* _What to work on_
Filter the entries for lines with the word "outline".

* _Working data_

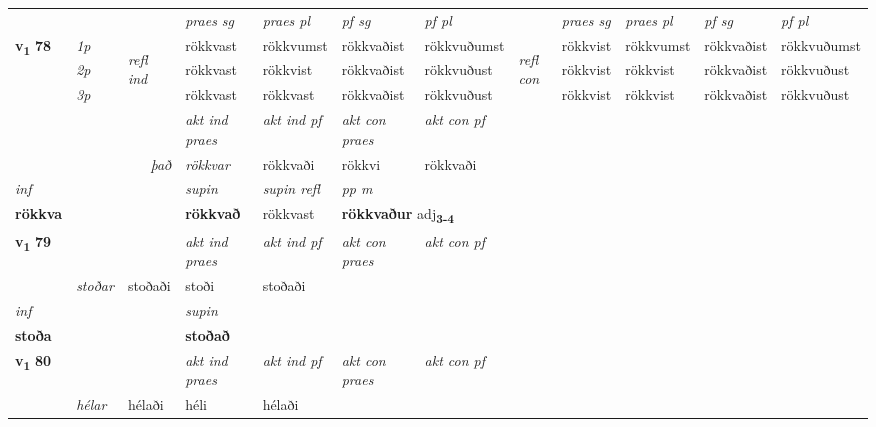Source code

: \begin{longtable}[l]{X>{\footnotesize\itshape}llXXXXlXXXX}
 & &   & \textit{praes sg}  & \textit{praes pl}    & \textit{ pf sg} & \textit{pf pl} & & \textit{praes sg}  & \textit{praes pl}    & \textit{pf sg} & \textit{pf pl }  \\ \cmidrule{4-7} \cmidrule{9-12}
 \multirow{2}{*}{{{\textbf{v{\textsubscript{1}}} \Large{\textbf{78}}}}}  & 1p & \multirow{3}{*}{\begin{turn}{90}\textit{refl ind}\end{turn}}  & rökkvast & rökkvumst & rökkvaðist & rökkvuðumst & \multirow{3}{*}{\begin{turn}{90}\textit{refl con}\end{turn}}  &rökkvist & rökkvumst & rökkvaðist & rökkvuðumst \\*
 & 2p &  & rökkvast & rökkvist & rökkvaðist & rökkvuðust & &rökkvist & rökkvist & rökkvaðist & rökkvuðust \\*
 & 3p  & & rökkvast & rökkvast & rökkvaðist & rökkvuðust & & rökkvist & rökkvist& rökkvaðist & rökkvuðust \\*
\cmidrule{4-7} \cmidrule{9-12}

   && &  \textit{akt ind praes} & \textit{akt ind pf} & \textit{akt con praes} & \textit{akt con pf} \\*
\multicolumn{3}{r}{\textit{það}} & rökkvar & rökkvaði & rökkvi & rökkvaði \\*

\cmidrule{4-7}
   {\textit{inf}} & &      & \textit{supin} & \textit{supin refl} & \textit{pp m} \\*
  {\textbf{rökkva}} & &      &  \textbf{rökkvað} & rökkvast & \multicolumn{2}{l}{\textbf{rökkvaður} adj\textbf{\textsubscript{3-4}}} \\*

\midrule

\multirow{2}{*}{{{\textbf{v{\textsubscript{1}}} \Large{\textbf{79}}}}}  &&&  \textit{akt ind praes} & \textit{akt ind pf} & \textit{akt con praes} & \textit{akt con pf} \\*
\multicolumn{3}{r}{\textit{e-n}} & stoðar & stoðaði & stoði & stoðaði \\*

\cmidrule{4-7}
   {\textit{inf}} & &      & \textit{supin}   \\*
  {\textbf{stoða}} & &      &  \textbf{stoðað}   \\*

\midrule

\multirow{2}{*}{{{\textbf{v{\textsubscript{1}}} \Large{\textbf{80}}}}}  &&&  \textit{akt ind praes} & \textit{akt ind pf} & \textit{akt con praes} & \textit{akt con pf} \\*
\multicolumn{3}{r}{\textit{e-n / það}} & hélar & hélaði & héli & hélaði \\*


\end{longtable}
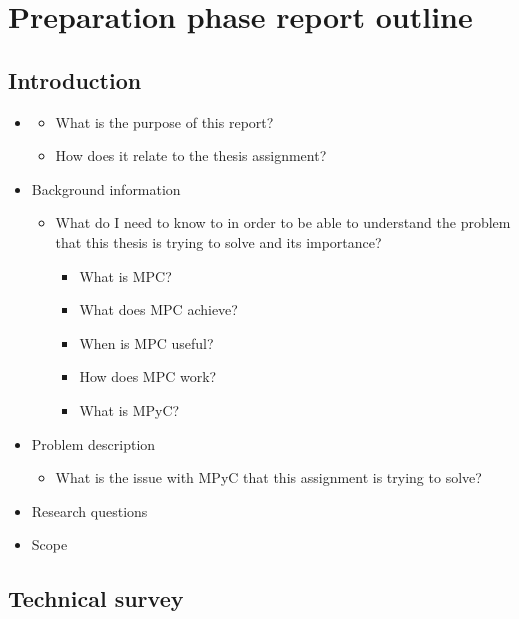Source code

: \hypertarget{preparation-phase-report-outline}{%
\chapter{Preparation phase report
outline}\label{preparation-phase-report-outline}}

\hypertarget{introduction}{%
\section{Introduction}\label{introduction}}

\begin{itemize}
\item
  \begin{itemize}
  \tightlist
  \item
    What is the purpose of this report?
  \item
    How does it relate to the thesis assignment?
  \end{itemize}
\item
  Background information

  \begin{itemize}
  \tightlist
  \item
    What do I need to know to in order to be able to understand the
    problem that this thesis is trying to solve and its importance?

    \begin{itemize}
    \tightlist
    \item
      What is MPC?
    \item
      What does MPC achieve?
    \item
      When is MPC useful?
    \item
      How does MPC work?
    \item
      What is MPyC?
    \end{itemize}
  \end{itemize}
\item
  Problem description

  \begin{itemize}
  \tightlist
  \item
    What is the issue with MPyC that this assignment is trying to solve?
  \end{itemize}
\item
  Research questions
\item
  Scope
\end{itemize}

\hypertarget{technical-survey}{%
\section{Technical survey}\label{technical-survey}}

* _Result for this exercise_
: \hypertarget{preparation-phase-report-outline}{%
outline}\label{preparation-phase-report-outline}}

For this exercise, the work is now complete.